[Saved data entries]
-----

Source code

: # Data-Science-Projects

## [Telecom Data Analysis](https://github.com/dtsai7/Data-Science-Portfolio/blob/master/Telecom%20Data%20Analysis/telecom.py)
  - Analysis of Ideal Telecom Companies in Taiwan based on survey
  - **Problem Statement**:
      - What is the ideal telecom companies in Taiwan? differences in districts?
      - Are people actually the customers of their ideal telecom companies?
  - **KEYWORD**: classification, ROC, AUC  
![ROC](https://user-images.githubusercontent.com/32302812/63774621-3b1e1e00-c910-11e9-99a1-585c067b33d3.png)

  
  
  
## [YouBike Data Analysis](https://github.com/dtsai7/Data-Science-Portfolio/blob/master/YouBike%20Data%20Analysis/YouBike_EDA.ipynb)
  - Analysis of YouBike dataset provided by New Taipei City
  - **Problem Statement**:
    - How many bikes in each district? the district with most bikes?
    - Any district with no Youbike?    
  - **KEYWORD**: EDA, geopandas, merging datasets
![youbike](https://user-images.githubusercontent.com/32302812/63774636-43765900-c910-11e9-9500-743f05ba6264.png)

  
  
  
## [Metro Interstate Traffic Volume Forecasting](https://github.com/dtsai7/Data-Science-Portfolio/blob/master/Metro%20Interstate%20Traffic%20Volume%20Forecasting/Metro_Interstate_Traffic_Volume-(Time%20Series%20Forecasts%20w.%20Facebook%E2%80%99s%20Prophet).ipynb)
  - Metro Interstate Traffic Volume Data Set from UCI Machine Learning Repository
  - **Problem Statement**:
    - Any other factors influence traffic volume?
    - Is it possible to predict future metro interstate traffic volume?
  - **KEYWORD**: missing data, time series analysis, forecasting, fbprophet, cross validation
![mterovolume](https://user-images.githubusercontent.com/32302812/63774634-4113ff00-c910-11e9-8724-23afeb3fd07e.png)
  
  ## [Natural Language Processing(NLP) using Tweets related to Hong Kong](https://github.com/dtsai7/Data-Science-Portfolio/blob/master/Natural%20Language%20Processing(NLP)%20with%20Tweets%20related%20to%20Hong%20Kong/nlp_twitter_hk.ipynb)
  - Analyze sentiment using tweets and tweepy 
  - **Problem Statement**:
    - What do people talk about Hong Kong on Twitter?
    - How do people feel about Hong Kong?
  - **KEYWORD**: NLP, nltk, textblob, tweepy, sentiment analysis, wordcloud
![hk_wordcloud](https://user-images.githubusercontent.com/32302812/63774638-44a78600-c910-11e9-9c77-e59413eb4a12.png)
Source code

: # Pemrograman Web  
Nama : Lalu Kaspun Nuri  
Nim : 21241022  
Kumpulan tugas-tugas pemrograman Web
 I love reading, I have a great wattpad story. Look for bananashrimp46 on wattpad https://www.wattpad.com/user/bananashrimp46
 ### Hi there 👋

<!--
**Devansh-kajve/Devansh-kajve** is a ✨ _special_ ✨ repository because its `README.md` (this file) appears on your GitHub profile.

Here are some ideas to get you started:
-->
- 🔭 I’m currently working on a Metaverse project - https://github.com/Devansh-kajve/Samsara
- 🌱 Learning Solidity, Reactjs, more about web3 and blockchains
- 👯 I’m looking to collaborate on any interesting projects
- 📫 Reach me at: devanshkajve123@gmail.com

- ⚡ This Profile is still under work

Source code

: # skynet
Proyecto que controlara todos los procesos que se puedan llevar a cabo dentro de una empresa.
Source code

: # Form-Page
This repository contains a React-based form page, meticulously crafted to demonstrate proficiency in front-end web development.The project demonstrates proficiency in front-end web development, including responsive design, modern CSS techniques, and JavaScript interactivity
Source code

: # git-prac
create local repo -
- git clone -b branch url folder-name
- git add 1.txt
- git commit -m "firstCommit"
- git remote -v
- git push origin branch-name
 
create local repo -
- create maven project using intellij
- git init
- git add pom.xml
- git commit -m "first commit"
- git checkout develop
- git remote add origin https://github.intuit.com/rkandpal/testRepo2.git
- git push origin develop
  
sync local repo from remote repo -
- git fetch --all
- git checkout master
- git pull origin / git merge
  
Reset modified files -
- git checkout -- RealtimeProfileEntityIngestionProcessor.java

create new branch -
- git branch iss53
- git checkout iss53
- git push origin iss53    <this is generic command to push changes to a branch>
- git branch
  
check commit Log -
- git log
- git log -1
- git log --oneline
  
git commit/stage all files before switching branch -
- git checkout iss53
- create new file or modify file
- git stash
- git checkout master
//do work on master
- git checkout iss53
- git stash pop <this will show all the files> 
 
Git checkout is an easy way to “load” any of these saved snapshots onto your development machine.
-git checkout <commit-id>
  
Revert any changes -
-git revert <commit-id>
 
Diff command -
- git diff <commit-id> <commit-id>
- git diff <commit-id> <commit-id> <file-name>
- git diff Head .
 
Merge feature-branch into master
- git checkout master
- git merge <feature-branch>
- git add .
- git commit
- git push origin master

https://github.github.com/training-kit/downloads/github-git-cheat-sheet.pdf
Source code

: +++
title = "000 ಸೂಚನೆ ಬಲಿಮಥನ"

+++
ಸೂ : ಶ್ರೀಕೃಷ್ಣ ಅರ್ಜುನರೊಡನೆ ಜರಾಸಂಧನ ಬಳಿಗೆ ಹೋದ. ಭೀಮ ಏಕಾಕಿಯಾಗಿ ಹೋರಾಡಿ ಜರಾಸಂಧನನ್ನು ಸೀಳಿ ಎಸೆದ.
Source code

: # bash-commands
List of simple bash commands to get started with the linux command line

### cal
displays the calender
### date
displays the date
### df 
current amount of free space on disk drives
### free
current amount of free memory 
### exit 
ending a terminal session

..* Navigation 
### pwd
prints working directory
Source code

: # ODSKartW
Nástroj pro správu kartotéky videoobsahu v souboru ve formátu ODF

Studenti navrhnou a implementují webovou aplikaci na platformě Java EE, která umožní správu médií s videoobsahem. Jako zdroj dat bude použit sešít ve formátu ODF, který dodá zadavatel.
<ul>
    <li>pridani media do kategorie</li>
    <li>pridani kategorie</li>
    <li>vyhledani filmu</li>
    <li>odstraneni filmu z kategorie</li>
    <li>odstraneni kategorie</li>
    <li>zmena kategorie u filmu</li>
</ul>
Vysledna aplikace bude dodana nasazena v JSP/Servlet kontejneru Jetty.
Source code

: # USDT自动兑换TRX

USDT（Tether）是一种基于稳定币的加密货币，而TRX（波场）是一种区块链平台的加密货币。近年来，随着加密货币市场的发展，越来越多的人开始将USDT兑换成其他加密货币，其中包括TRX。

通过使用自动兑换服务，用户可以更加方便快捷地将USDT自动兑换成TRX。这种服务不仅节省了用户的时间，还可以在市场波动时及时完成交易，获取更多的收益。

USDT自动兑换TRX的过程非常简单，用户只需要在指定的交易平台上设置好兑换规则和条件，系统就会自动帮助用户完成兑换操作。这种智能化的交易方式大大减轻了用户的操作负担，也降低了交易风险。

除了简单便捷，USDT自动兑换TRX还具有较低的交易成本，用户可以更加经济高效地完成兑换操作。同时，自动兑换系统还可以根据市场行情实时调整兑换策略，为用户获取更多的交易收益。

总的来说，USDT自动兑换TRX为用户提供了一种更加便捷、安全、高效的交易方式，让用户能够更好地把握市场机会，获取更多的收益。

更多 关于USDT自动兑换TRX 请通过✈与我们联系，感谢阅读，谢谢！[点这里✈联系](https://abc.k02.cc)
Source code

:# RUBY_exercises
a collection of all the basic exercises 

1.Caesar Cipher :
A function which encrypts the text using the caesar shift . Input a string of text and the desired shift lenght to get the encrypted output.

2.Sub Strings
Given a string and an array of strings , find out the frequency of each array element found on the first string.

-----

Instructions for the task: When you reach the line that contains "## [YouBike Data", stop; output it and every line before it from the start of the data, exactly as written.

Reply to the exercise:
Source code

: # Data-Science-Projects

## [Telecom Data Analysis](https://github.com/dtsai7/Data-Science-Portfolio/blob/master/Telecom%20Data%20Analysis/telecom.py)
  - Analysis of Ideal Telecom Companies in Taiwan based on survey
  - **Problem Statement**:
      - What is the ideal telecom companies in Taiwan? differences in districts?
      - Are people actually the customers of their ideal telecom companies?
  - **KEYWORD**: classification, ROC, AUC  
![ROC](https://user-images.githubusercontent.com/32302812/63774621-3b1e1e00-c910-11e9-99a1-585c067b33d3.png)

  
  
  
## [YouBike Data Analysis](https://github.com/dtsai7/Data-Science-Portfolio/blob/master/YouBike%20Data%20Analysis/YouBike_EDA.ipynb)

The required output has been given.